== EXCERPTED DATA ==
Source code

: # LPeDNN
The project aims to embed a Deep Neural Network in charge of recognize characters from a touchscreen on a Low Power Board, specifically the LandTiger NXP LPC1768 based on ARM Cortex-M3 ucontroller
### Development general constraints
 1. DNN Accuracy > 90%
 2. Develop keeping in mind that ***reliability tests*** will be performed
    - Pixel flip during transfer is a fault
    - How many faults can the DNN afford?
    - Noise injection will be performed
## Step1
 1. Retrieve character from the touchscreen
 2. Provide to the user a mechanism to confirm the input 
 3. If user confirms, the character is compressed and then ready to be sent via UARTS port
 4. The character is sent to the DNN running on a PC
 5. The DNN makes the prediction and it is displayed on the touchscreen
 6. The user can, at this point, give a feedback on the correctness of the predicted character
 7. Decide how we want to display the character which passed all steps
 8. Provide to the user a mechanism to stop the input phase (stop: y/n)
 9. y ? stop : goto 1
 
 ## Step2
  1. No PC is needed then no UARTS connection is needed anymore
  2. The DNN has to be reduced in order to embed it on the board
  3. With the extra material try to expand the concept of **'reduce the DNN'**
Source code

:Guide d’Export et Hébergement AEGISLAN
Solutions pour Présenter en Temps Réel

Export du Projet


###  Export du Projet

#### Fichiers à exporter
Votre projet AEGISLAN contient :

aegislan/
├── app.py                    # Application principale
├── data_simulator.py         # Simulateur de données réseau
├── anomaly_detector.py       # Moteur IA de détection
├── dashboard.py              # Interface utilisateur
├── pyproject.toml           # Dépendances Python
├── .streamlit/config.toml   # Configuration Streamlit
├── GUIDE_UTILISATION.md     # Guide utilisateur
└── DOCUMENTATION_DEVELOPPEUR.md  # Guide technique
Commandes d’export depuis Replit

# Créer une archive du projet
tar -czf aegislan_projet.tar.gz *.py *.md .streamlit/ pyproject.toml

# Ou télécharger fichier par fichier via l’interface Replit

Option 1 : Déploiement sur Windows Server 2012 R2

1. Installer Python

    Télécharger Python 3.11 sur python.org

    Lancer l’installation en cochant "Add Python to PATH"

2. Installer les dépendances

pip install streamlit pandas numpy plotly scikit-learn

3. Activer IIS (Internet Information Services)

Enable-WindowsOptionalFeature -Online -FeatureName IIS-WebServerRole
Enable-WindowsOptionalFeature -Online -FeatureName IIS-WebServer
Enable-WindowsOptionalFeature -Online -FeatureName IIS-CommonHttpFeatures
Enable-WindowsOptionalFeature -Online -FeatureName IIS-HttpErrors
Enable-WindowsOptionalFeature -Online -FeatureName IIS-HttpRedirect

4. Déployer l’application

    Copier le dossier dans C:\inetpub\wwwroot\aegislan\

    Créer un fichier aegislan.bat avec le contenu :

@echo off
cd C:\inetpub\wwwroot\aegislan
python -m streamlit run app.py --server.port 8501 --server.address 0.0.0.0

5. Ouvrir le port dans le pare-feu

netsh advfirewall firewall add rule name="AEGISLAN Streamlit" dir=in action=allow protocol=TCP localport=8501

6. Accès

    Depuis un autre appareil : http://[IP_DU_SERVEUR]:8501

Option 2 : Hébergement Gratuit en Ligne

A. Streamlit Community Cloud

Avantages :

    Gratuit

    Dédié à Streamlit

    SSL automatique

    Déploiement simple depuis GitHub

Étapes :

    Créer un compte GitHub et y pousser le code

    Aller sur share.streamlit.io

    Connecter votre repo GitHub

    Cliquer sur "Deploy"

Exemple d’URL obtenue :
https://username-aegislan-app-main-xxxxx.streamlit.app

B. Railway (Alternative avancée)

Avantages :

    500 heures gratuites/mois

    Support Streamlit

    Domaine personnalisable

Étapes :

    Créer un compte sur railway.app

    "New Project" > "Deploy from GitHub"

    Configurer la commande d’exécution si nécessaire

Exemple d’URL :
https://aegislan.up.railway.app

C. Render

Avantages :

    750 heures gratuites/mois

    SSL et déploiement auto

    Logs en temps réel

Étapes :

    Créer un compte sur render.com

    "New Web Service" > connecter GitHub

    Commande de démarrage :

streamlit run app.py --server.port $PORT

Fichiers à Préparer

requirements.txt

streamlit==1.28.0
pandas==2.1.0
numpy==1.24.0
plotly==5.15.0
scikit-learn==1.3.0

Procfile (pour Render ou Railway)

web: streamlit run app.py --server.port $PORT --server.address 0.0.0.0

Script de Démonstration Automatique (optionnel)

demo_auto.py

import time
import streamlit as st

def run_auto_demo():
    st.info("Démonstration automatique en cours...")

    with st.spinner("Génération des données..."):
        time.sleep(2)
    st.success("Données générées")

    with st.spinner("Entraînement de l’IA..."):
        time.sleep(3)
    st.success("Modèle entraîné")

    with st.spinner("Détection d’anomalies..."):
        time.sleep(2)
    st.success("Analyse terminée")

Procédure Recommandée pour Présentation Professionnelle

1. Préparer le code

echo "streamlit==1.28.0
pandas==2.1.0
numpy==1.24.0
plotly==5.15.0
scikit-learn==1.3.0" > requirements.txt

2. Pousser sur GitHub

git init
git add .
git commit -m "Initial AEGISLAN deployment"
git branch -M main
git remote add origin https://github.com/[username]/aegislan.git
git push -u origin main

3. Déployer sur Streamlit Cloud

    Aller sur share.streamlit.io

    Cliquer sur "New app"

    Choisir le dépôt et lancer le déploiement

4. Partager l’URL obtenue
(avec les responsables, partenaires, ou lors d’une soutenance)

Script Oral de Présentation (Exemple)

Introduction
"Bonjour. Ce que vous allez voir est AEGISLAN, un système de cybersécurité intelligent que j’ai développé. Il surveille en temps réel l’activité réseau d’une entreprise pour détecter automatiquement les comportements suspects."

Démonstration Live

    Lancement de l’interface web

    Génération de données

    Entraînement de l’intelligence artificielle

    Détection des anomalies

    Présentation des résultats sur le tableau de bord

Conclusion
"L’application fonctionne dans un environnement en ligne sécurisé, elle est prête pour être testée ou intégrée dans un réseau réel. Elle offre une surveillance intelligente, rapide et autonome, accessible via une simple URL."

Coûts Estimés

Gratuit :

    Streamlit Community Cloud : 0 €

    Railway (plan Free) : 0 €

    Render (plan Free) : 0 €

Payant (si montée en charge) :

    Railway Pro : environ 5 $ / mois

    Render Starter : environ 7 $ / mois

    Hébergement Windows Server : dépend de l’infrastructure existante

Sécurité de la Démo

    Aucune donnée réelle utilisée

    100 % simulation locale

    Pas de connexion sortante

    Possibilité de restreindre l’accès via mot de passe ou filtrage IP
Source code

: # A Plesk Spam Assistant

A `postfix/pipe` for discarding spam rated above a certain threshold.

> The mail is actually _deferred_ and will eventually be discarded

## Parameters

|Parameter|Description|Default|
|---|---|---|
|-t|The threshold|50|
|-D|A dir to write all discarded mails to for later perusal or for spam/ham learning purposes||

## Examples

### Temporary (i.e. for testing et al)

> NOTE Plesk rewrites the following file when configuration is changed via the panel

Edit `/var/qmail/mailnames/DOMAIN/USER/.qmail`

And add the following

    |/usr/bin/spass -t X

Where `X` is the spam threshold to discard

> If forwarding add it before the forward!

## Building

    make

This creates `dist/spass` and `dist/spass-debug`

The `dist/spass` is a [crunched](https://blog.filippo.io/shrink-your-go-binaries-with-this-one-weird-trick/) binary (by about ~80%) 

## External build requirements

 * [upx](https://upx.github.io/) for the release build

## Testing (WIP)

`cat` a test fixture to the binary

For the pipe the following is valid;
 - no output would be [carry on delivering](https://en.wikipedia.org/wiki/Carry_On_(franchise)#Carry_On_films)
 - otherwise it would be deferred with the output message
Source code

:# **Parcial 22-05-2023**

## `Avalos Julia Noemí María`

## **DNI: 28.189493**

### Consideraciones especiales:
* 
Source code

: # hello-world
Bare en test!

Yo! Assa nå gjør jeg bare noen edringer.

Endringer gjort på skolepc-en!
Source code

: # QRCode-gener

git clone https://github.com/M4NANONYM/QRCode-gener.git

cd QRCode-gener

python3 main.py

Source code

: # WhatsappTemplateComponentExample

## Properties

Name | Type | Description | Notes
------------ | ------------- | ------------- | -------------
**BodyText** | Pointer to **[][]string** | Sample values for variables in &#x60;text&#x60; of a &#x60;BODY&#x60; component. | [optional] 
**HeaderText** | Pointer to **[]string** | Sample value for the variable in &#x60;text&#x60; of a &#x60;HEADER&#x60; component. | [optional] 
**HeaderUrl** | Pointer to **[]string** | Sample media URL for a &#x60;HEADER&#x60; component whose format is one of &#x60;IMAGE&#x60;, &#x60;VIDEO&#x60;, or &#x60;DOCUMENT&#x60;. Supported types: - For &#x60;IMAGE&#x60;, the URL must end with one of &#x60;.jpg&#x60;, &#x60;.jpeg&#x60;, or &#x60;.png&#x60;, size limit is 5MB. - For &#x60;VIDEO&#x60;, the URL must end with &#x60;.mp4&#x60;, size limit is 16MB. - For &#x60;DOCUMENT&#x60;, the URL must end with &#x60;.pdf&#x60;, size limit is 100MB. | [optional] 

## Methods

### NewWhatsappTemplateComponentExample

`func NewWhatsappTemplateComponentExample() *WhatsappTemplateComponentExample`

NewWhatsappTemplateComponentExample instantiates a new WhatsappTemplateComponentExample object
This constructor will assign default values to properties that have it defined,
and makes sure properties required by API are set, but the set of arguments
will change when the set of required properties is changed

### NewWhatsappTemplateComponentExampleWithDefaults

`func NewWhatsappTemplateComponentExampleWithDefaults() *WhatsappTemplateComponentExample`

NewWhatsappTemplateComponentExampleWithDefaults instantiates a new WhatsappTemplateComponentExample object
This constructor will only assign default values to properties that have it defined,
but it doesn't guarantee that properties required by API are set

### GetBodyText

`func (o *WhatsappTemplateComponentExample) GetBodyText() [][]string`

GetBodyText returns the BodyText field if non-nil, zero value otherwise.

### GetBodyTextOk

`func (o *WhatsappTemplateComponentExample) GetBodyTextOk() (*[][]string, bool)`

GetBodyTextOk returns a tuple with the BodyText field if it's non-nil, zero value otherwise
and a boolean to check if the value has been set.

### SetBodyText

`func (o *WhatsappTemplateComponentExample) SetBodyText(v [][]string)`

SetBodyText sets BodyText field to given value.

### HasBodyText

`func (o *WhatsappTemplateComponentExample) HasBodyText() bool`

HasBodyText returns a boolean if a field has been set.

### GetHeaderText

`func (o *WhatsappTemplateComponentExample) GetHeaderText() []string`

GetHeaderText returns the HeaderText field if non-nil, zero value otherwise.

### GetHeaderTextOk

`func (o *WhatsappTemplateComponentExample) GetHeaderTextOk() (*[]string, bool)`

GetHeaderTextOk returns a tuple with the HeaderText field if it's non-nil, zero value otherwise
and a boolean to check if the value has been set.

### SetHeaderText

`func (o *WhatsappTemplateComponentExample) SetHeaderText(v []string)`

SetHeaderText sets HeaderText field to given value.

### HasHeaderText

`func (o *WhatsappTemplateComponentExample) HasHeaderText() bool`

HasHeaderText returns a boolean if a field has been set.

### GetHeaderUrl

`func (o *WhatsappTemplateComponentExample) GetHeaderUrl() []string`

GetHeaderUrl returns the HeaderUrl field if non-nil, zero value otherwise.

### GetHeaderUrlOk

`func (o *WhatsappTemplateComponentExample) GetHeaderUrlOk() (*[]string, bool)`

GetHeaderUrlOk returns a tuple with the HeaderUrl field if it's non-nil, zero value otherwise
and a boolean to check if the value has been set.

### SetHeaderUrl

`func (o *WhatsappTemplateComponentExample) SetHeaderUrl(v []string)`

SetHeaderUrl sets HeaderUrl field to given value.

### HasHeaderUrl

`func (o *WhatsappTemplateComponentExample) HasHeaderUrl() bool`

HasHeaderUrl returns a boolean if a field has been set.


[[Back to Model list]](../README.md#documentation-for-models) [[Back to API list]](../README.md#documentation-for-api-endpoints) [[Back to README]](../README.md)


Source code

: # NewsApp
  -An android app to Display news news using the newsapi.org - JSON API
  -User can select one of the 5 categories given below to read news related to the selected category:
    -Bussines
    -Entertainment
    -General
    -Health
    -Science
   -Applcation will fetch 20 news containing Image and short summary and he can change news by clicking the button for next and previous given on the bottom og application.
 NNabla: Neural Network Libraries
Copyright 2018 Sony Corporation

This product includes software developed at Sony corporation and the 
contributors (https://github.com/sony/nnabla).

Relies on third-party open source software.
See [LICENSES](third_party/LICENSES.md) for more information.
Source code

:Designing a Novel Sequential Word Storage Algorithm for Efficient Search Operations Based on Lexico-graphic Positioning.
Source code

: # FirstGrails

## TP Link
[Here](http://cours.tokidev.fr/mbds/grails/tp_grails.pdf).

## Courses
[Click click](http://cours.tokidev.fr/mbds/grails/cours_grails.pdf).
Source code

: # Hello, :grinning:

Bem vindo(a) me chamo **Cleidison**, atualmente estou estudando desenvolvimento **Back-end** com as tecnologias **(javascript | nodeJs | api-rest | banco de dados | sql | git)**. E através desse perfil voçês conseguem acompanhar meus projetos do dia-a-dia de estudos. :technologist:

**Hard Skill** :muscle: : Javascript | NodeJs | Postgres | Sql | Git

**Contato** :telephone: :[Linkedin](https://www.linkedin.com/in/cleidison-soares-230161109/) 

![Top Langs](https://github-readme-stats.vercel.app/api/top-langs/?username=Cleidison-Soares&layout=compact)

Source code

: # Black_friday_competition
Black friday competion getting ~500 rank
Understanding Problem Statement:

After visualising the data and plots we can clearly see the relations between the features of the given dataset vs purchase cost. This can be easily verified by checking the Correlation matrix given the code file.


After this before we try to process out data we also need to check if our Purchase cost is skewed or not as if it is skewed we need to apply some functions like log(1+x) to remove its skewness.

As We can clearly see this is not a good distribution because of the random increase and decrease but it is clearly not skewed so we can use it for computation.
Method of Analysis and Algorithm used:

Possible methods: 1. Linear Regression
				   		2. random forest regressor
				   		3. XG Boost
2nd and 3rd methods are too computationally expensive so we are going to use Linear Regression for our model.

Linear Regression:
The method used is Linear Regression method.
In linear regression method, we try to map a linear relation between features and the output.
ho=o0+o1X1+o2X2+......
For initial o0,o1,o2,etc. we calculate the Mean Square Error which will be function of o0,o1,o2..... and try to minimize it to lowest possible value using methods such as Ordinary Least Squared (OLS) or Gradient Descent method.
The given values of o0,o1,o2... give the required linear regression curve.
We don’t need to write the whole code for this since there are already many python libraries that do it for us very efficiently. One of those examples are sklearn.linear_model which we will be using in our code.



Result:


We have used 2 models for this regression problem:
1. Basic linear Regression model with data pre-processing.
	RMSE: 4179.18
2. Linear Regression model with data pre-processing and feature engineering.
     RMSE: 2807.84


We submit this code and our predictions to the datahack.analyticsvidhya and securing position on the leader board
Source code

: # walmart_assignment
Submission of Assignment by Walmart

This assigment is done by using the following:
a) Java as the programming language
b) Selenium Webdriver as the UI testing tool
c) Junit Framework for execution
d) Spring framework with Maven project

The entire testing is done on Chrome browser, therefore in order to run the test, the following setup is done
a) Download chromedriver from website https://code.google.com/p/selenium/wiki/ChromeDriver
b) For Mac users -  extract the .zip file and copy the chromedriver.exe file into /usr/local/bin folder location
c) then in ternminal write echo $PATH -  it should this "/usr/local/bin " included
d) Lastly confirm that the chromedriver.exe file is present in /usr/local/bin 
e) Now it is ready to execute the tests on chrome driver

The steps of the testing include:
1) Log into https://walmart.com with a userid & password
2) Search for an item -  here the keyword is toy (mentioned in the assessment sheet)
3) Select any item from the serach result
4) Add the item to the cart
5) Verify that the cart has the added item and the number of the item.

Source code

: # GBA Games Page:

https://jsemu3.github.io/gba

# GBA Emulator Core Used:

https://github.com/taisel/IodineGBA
===
• GOAL OF THE EXERCISE
The line containing "https://jsemu3.github.io/gba" and every line after it, up to and including the last line of the records, should be reproduced exactly, with nothing else.

• TASK OUTPUT
https://jsemu3.github.io/gba

# GBA Emulator Core Used:

https://github.com/taisel/IodineGBA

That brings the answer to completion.